There went my pharmacist, my former
pharmacist. I guess love and drugs never mix. Well, maybe they do, but falling
in love with the pharmacist was never part of the plan. Falling in love with
drugs on the other hand, was always part of the plan. In fact, it was so part
of the plan that it had become an obsession. An unhealthy obsession that led to
another unhealthy obsession: my former pharmacist.
As I watched her walk back into
Walgreens, I couldn’t help but remember the first I saw her. “Hi! How can I help
you?” Nothing more beautiful had ever spoken those words to me. “Ummm,” I
stuttered, “have you always worked here?” I finally asked. Surely I would have
noticed. “Nope, I just started last week” she responded with a smile. I quietly
wondered if she used the crest white strips on aisle 7. I bet even she got an employee discount. “Do
you get an employee discount?” I asked, aloud. She smiled yet again at my
stupidity. “Yeah I do, it’s great.” As I handed her most recent prescription
for the drugs I didn’t really need, I realized I was in love.

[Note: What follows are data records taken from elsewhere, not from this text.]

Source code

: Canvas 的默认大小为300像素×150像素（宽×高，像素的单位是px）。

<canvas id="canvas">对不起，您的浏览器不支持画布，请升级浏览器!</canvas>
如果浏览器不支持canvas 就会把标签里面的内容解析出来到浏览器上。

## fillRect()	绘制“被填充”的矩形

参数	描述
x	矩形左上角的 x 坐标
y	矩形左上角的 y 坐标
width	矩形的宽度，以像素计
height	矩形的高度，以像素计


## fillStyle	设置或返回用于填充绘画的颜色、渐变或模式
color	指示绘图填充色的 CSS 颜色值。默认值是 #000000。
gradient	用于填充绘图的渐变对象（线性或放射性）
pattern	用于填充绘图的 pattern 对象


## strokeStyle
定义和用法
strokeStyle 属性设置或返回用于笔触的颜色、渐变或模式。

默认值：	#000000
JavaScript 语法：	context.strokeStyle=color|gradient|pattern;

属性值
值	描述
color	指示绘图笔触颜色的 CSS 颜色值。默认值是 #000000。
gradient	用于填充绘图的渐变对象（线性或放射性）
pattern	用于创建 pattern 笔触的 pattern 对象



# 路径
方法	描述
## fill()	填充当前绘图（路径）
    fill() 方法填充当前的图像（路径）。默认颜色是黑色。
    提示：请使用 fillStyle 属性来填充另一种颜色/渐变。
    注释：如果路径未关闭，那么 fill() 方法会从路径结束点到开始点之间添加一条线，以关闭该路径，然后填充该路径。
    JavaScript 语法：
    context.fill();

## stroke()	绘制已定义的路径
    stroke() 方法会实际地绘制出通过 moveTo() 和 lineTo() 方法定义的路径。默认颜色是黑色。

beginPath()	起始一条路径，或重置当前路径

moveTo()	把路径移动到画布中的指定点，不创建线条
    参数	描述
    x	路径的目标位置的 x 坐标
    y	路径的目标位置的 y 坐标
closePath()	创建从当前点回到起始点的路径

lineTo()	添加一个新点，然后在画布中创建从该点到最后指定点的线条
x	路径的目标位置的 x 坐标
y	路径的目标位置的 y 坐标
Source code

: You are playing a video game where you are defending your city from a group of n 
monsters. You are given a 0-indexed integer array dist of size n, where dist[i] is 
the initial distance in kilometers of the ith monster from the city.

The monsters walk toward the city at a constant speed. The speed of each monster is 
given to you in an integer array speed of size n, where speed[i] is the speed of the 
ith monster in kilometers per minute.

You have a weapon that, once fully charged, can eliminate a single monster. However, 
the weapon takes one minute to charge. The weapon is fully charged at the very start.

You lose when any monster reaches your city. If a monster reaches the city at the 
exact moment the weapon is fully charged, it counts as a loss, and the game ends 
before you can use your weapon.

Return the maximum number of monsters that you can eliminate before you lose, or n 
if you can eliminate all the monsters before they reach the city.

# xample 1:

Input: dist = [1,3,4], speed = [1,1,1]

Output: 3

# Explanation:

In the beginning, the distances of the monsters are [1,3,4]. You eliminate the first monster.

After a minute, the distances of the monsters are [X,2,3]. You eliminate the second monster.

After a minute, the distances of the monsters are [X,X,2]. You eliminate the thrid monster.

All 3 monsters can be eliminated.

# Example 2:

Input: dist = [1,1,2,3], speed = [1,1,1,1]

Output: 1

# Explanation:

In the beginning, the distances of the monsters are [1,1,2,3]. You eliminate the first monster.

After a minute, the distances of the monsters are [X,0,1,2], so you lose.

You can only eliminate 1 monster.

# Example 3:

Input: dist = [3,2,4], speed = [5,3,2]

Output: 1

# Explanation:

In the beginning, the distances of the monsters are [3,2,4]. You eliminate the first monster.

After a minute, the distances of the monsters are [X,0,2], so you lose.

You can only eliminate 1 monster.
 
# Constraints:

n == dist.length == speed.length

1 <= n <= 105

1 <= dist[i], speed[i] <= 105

It was more than just her smile
that I was in love with too. I was also in love with her personality. She also
had great hair. The way she greeted me every week or two as I handed her yet
another prescription I didn’t need was hauntingly beautiful. I would always
watch her walk into the back and gracefully count the little pink pills that
had formerly owned my heart. Now they shared it with the newest pharmacist
Stephanie.
The pills were never hard to get,
and I never felt guilty for lying. I needed them just like I needed food. Plus,
it was too hard to stop taking them. A friend recommended them to me last
winter semester during finals week. “Dude, they’re the best. You don’t need to
worry about slip, nutrition… ANYTHING. They always help me concentrate after a
long night of partying. Just go talk to your doctor and tell him you have been
having a really hard time concentrating in school... they’ll think you have
ADH-something. It worked for me!” Soon after it worked for me too. The rest is
history.
However, on that particular day, I
realized that the only thing I had going for me was the container of capsules
in my pocket. Because as my pharmacist walked away, I realized I had lost the
only thing I had ever really loved: my former pharmacist.